Consultor Jurídico

Incêndio em Santos

TRF-3 anula processo por vícios na denúncia de crime ambiental

A 5ª Turma do Tribunal Regional Federal da 3ª Região concedeu mandado de segurança e trancou ação penal contra a Companhia Auxiliar de Armazéns Gerais, acusada de crimes ambientais decorrentes do combate a um incêndio que atingiu um depósito no porto de Santos em 2013. Na ocasião, o volume de água jorrado, ao se misturar com o açúcar depositado nos armazéns, formou uma grande quantidade de efluentes líquidos que ultrapassou a barreira de contenção das instalações do porto, causando significativa mortandade de peixes na região.

Tingey Injury Law Firm/Unsplash

Por isso, a empresa foi denunciada pela prática dos crimes previstos no artigos 33 e 54 (caput e parágrafo 2º, II e V), ambos da Lei 9.605/98. O primeiro prevê o crime de "provocar, pela emissão de efluentes ou carreamento de materiais, o perecimento de espécimes da fauna aquática existentes em rios, lagos, açudes, lagoas, baías ou águas jurisdicionais brasileiras". O segundo, o de "causar poluição de qualquer natureza em níveis tais que resultem ou possam resultar em danos à saúde humana, ou que provoquem a mortandade de animais ou a destruição significativa da flora".

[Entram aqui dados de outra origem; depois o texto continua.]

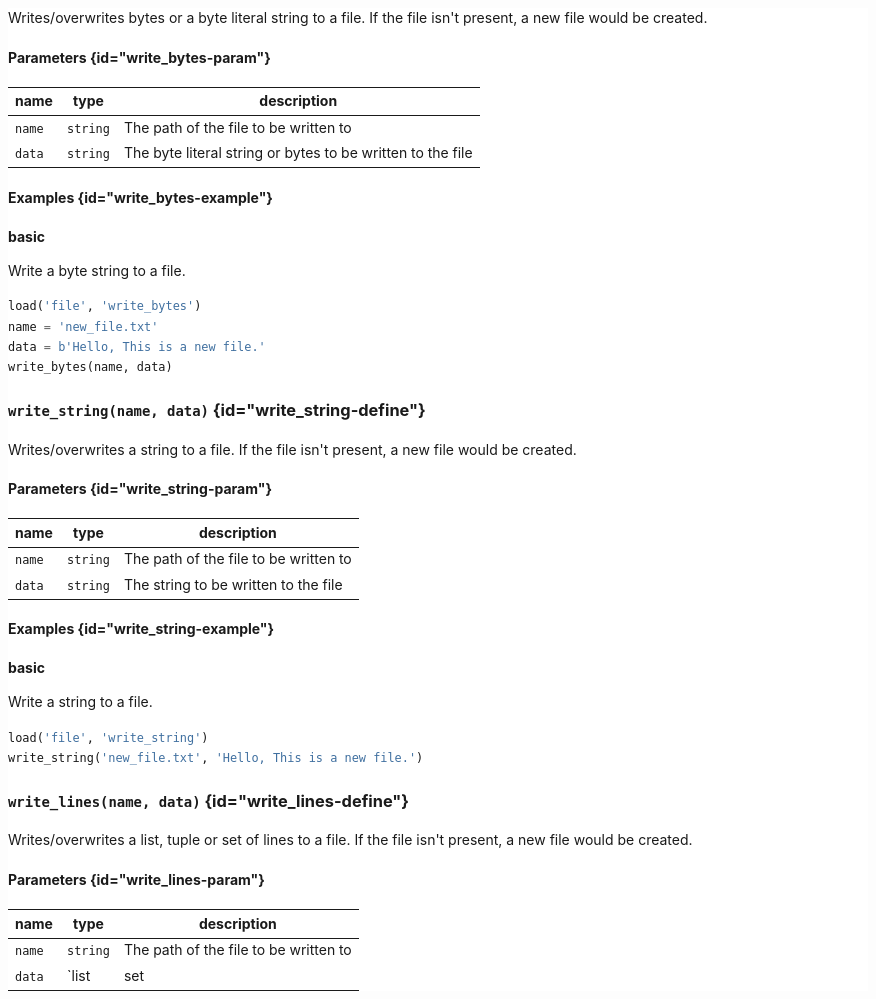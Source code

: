 Writes/overwrites bytes or a byte literal string to a file. If the file isn't present, a new file would be created.

#### Parameters {id="write_bytes-param"}

| name   | type     | description                                                |
|--------|----------|------------------------------------------------------------|
| `name` | `string` | The path of the file to be written to                      |
| `data` | `string` | The byte literal string or bytes to be written to the file |

#### Examples {id="write_bytes-example"}

**basic**

Write a byte string to a file.

```python
load('file', 'write_bytes')
name = 'new_file.txt'
data = b'Hello, This is a new file.'
write_bytes(name, data)
```

### `write_string(name, data)` {id="write_string-define"}

Writes/overwrites a string to a file. If the file isn't present, a new file would be created.

#### Parameters {id="write_string-param"}

| name   | type     | description                           |
|--------|----------|---------------------------------------|
| `name` | `string` | The path of the file to be written to |
| `data` | `string` | The string to be written to the file  |

#### Examples {id="write_string-example"}

**basic**

Write a string to a file.

```python
load('file', 'write_string')
write_string('new_file.txt', 'Hello, This is a new file.')
```

### `write_lines(name, data)` {id="write_lines-define"}

Writes/overwrites a list, tuple or set of lines to a file. If the file isn't present, a new file would be created.

#### Parameters {id="write_lines-param"}

| name   | type     | description                           |
|--------|----------|---------------------------------------|
| `name` | `string` | The path of the file to be written to |
| `data` | `list    | set                                   |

A empresa impetrou mandado de segurança pedindo o trancameto da ação penal, sob a alegação de carência de justa causa e inépcia da denúncia. Isso porque o pedido constante da peça acusatória é de condenação por crime omissivo praticado com dolo eventual por uma pessoa jurídica, mas esse tipo de pleito é juridicamente impossível e não encontra suporte na legislação, doutrina ou jurisprudência. O TRF-5 inicialmente denegou a segurança, mas o Superior Tribunal de Justiça conheceu em parte do recurso ordinário contra a decisão de segundo grau, cassando o acórdão que havia sido proferido e determinando ao colegiado regional o exame das teses sustentadas na impetração originária.

Coautoria necessária
Ao reapreciar o caso, a decisão da 5ª Turma do TRF-3 foi unânime, mas dividida em dois fundamentos. O relator, desembargador, Maurício Kato, entendeu que a denúncia é inepta, por não conter descrição pormenorizada dos atos praticados pelos representantes legais ou órgãos colegiados da empresa. O desembargador André Nekatschalow entendeu que o caso era de falta de justa causa, por falta de amparo fático na acusação.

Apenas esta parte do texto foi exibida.